Three hours after the ribbon-cutting ceremony began, Bebe returned home, her face stiff from holding a phony smile in place all afternoon. She trudged upstairs feeling exhausted, even though she’d done nothing more strenuous than eat
petit fours
and listen to boring speeches. After changing out of her dress, she sat down in her dressing room to read the newspaper. Mr. Garner’s subscription had never lapsed, and Bebe had developed the habit of reading the news every day. Occasionally, she would find an article about the Woman Suffrage movement—the paper always described their activities in negative terms, of course—and sometimes an article would mention Lucretia Mott.
But what interested Bebe even more were the descriptions of a temperance crusade that had swept across upstate New York, Ohio, and Michigan this year, quickly gaining momentum. Like the abolition crusades, it had begun when groups of Christian women joined together in prayer meetings, seeking the abolition of all alcoholic beverages. As the movement spread, the women began holding their prayer vigils on the streets outside of saloons until the embarrassed customers went home and the saloon owners caved in to the pressure and closed their doors. So far, the women had driven dozens of saloons out of business.
Bebe cut out all the articles she could find with news of either movement and kept them in a cigar box in her dresser drawer. If Horatio wouldn’t allow her to become involved, she could at least enjoy reading about what other women were doing.
Bebe was disappointed to find nothing about either the Temperance or Suffrage movement in today’s paper. Instead, every headline and article described the shocking news that yesterday, September 18, 1873, the nation’s best-known banking house, Jay Cooke and Company, had collapsed. Business affairs usually were of little interest to Bebe, but she could tell that this news was momentous. She read every word. Experts predicted that more bank failures would quickly follow; that businesses and industries would be forced to close their doors once they could no longer borrow money; that workers would be laid off, leading to labor unrest, riots, and starvation. The newspaper painted such a grim picture that Bebe whispered a prayer that the experts would prove to be wrong.
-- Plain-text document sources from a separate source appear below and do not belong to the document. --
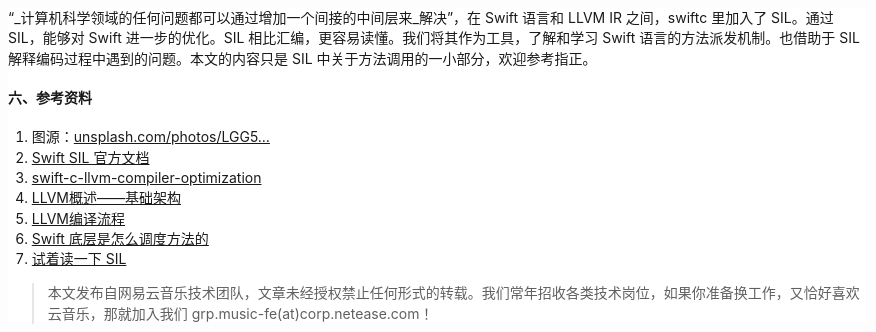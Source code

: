 “_计算机科学领域的任何问题都可以通过增加一个间接的中间层来_解决”，在 Swift 语言和 LLVM IR 之间，swiftc 里加入了 SIL。通过 SIL，能够对 Swift 进一步的优化。SIL 相比汇编，更容易读懂。我们将其作为工具，了解和学习 Swift 语言的方法派发机制。也借助于 SIL 解释编码过程中遇到的问题。本文的内容只是 SIL 中关于方法调用的一小部分，欢迎参考指正。

#### 六、参考资料

1.  图源：[unsplash.com/photos/LGG5…](https://link.juejin.cn?target=https%3A%2F%2Funsplash.com%2Fphotos%2FLGG5P7KCziU "https://unsplash.com/photos/LGG5P7KCziU")
2.  [Swift SIL 官方文档](https://link.juejin.cn?target=https%3A%2F%2Fgithub.com%2Fapple%2Fswift%2Fblob%2Fmaster%2Fdocs%2FSIL.rst "https://github.com/apple/swift/blob/master/docs/SIL.rst")
3.  [swift-c-llvm-compiler-optimization](https://link.juejin.cn?target=https%3A%2F%2Fmedium.com%2F%40JMangia%2Fswift-c-llvm-compiler-optimization-842012568bb7 "https://medium.com/@JMangia/swift-c-llvm-compiler-optimization-842012568bb7")
4.  [LLVM概述——基础架构](https://link.juejin.cn?target=https%3A%2F%2Fzhuanlan.zhihu.com%2Fp%2F102250532 "https://zhuanlan.zhihu.com/p/102250532")
5.  [LLVM编译流程](https://juejin.cn/post/6959865646125416484 "https://juejin.cn/post/6959865646125416484")
6.  [Swift 底层是怎么调度方法的](https://link.juejin.cn?target=https%3A%2F%2Fgpake.github.io%2F2019%2F02%2F11%2FswiftMethodDispatchBrief%2F "https://gpake.github.io/2019/02/11/swiftMethodDispatchBrief/")
7.  [试着读一下 SIL](https://link.juejin.cn?target=https%3A%2F%2Fgpake.github.io%2F2019%2F03%2F06%2FtryToReadSIL%2F%23more "https://gpake.github.io/2019/03/06/tryToReadSIL/#more")

> 本文发布自网易云音乐技术团队，文章未经授权禁止任何形式的转载。我们常年招收各类技术岗位，如果你准备换工作，又恰好喜欢云音乐，那就加入我们 grp.music-fe(at)corp.netease.com！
Late that night, Horatio startled her awake, moaning and thrashing in bed.
“Horatio! Horatio, wake up!” she said, shaking him. His eyes finally flew open and he sat up, looking frantically around the room as if he didn’t know where he was. “You were having a nightmare, Horatio. Everything is fine, it was only a bad dream.”
She could feel his body trembling, shaking the bed. Sweat drenched his silk pajamas. He groaned and ran his hands through his hair and then climbed out of bed. Bebe got out of bed, too, and started to light a lamp, but he stopped her.
“Don’t! I don’t want a light on.” She tried to draw Horatio into her arms to soothe him, but he refused her consolation, pushing her away. He began to pace as if trapped in a cage with no way out.
“Tell me about your dream, Horatio. Was it the war again?” He shook his head. She could see that he longed for a drink, and she was glad that she had thrown out every drop of alcohol after his father died. She sat on the edge of the bed, still feeling shaky after being startled awake.
“Please tell me what’s wrong.” He didn’t reply. “Talk to me, Horatio. Are you worried about something? I read in the newspaper about the huge bank that went broke—are you afraid it will affect the tannery?”
He finally turned to her, and she could hear the controlled anger in his voice, even though she couldn’t see him clearly in the dark. “This house is my refuge, Beatrice. I don’t want to talk about work when I’m at home. Besides, you don’t need to concern yourself with financial matters. You shouldn’t even be reading the newspaper in the first place. Why can’t you read
Godey’s Lady’s Book,
like other women do?”
His words stung and she knew he had meant them to. She lashed back without thinking. “I don’t care about the latest fashions. I care about real life! You think I’m too stupid to understand the news, don’t you?”
“I didn’t say that. But why concern yourself with the world outside our home? I work hard so that you can be free from worry, like Mother is.”